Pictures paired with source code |
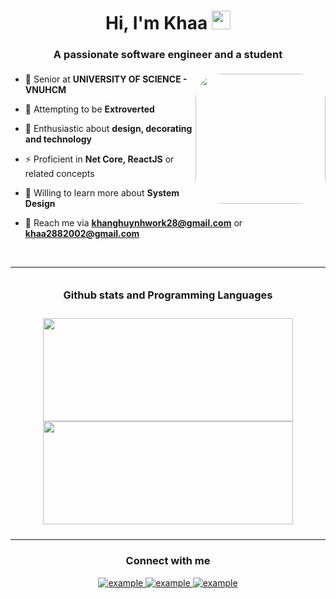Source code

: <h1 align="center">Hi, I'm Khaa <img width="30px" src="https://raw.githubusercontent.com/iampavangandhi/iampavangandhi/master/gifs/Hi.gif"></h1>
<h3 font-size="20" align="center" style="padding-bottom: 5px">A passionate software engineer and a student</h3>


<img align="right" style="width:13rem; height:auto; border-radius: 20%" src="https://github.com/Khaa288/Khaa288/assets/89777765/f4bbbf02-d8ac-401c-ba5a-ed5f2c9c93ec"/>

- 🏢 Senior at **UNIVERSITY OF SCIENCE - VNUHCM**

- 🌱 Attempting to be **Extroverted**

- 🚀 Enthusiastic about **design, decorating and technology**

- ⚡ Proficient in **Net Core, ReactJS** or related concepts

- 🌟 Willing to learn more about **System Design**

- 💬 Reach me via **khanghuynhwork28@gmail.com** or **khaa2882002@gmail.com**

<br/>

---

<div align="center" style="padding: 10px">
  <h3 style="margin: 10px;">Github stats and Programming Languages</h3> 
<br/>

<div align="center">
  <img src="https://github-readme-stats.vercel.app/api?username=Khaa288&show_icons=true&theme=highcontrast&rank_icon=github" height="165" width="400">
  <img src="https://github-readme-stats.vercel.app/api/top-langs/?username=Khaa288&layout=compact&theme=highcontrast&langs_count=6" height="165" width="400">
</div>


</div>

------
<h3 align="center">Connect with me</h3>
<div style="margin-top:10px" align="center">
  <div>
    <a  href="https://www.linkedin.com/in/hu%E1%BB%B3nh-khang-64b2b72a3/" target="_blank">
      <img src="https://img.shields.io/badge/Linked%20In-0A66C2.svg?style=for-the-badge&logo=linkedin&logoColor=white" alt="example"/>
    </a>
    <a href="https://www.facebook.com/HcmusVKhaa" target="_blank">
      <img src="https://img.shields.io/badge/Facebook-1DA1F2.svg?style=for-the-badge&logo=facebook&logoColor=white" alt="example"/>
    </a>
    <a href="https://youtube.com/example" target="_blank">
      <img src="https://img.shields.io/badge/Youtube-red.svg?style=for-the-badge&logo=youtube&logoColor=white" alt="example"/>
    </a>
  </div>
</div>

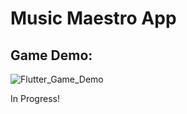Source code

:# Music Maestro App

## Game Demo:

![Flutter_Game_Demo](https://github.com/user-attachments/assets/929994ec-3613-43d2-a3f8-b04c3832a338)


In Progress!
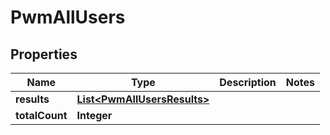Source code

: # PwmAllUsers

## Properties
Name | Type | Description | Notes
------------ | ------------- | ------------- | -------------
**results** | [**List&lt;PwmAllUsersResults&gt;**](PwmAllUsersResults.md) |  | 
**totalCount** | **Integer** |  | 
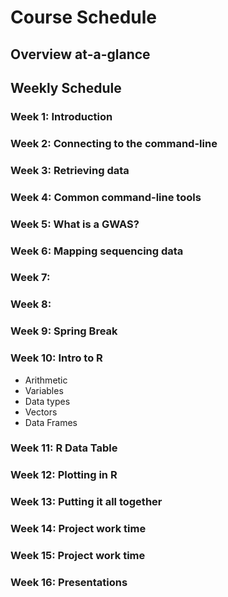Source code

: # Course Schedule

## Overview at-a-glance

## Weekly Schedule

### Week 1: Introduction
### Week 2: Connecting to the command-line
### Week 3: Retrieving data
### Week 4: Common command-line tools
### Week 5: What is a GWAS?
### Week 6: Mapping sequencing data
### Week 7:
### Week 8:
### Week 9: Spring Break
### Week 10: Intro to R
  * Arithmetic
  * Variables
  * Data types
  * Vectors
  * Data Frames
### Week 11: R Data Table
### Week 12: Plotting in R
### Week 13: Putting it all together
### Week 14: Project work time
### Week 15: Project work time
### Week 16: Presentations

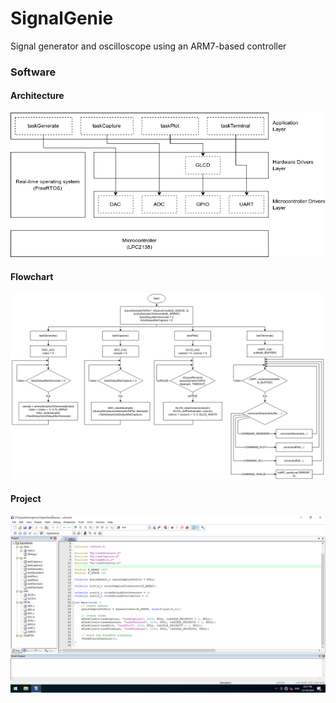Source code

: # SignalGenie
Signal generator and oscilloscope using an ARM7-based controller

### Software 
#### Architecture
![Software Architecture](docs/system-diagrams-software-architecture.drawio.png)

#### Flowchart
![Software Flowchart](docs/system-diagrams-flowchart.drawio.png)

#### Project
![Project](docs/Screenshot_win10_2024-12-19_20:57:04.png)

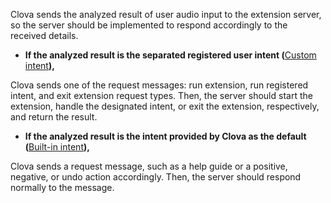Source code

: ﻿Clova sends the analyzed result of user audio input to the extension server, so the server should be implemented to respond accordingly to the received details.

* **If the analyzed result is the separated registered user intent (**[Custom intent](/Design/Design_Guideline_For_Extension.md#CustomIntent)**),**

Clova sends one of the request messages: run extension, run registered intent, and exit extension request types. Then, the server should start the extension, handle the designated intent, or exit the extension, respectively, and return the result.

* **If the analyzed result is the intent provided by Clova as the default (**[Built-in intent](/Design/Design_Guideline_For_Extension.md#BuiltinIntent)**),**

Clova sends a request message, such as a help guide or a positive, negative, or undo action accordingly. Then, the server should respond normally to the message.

To do |
Restate exactly, please, only the lines between the start of the data and the line containing "and a student</h3>", both ends included, skipping the pictures.

Task response |
Source code

: <h1 align="center">Hi, I'm Khaa <img width="30px" src="https://raw.githubusercontent.com/iampavangandhi/iampavangandhi/master/gifs/Hi.gif"></h1>
<h3 font-size="20" align="center" style="padding-bottom: 5px">A passionate software engineer and a student</h3>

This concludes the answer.